The RFLP pattern of five representative isolates of Phytophthora spp. was uniform, but it did not match that of any of the species of Phytophthora described by Ristaino et al. (9). Therefore, a second PCR-based identification method (PhytID, www.phytid.org) utilizing primers ITS6 and ITS4 and the restriction enzymes AluI and MspI was used with the final concentration of MgCl2 in the master mix adjusted to 2 mM (2). With resulting fragment bands of ≥ 50, 180, 750 and 115, 145, 165, 220, 295, 410 base pairs for AluI and MspI, respectively, a 100% match with P. cambivora was found in the PhytID database confirming the identity of our isolates of Phytophthora spp.
Koch’s postulates were completed for the four representative isolates of P. cambivora by inoculating at least three sets of intact leaves and stems per isolate on plants of hybrid rhododendron cv. Roseum Elegans with 7-mm diameter cornmeal agar disks containing mycelium of each isolate. Agar disks were held in place on the leaves and stems with Parafilm M (Fig. 2). The plants were placed in a greenhouse under intermittent mist that kept a film of water on the foliage. Inoculation of expanding leaves and stems resulted in necrotic tissue within 3 days (Fig. 3). Within 13 days, necrosis had progressed several centimeters down the stems of the expanding shoots on plants inoculated with three of the four isolates (Fig. 4). Ambient greenhouse temperatures ranged from 11 to 33°C and averaged 26.8°C over the 13-day period. P. cambivora was re-isolated from the necrotic tissue by culturing on PARP medium. Agar disks of each isolate also were placed on the adaxial or abaxial side of both 10-mm-diameter, mature and immature disks cut from Roseum Elegans leaves and incubated in moist chambers on a laboratory bench. By 12 days post inoculation, all four isolates caused necrosis. One isolate was particularly aggressive infecting both adaxial and abaxial sides of both mature and immature leaves. The other three isolates infected adaxial and abaxial sides of immature leaf disks but only the adaxial side of mature leaf disks.

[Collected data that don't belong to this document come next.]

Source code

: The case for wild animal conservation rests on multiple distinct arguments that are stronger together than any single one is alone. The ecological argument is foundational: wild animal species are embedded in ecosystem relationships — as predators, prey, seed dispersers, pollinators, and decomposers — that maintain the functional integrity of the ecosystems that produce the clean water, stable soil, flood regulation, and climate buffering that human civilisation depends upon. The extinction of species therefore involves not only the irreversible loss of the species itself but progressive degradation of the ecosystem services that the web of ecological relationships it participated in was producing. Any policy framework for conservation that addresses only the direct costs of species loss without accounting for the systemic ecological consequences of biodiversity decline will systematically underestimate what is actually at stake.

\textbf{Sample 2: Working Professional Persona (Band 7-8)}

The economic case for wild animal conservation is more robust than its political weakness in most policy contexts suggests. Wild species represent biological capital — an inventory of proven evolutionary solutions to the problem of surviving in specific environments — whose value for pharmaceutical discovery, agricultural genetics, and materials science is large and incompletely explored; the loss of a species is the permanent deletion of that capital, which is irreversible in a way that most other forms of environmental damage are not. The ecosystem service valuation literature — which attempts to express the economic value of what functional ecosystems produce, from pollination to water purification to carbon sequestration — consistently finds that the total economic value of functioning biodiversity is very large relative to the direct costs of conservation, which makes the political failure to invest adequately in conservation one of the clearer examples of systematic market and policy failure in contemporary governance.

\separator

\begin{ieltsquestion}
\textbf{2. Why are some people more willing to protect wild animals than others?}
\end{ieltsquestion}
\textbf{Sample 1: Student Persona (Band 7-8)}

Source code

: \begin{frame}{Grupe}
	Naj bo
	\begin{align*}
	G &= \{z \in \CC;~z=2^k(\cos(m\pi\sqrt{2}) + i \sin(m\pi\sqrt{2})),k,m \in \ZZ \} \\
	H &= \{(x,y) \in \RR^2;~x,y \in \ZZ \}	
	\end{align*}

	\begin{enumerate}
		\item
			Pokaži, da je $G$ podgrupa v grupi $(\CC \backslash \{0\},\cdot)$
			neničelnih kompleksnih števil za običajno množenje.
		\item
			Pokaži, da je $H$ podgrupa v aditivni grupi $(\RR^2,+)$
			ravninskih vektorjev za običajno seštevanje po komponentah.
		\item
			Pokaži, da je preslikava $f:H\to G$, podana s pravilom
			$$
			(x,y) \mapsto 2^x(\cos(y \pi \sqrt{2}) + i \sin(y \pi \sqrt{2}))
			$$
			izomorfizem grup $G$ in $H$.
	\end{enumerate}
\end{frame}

This is the first report of P. cambivora on Rhododendron spp. in North Carolina. The fungus, however, was isolated by Osterbauer et al. (8) in the same year as our survey, from rhododendron growing in Oregon nurseries. In 1937, White (11) associated P. cambivora (considered by White as synonymous with P. cinnamomi) with root rot and wilt of rhododendron in New Jersey nurseries, whereas we found it causing a leaf blight and stem dieback. The blight symptoms we observed were similar to those reported for P. cambivora on hybrid rhododendron in Denmark (6). Because the Sudden Oak Death Pilot National Survey was focused on foliage symptoms caused by P. ramorum, we did not collect root or medium samples from plants with blight and dieback symptoms to determine if P. cambivora also may have been causing root or crown rot on rhododendron.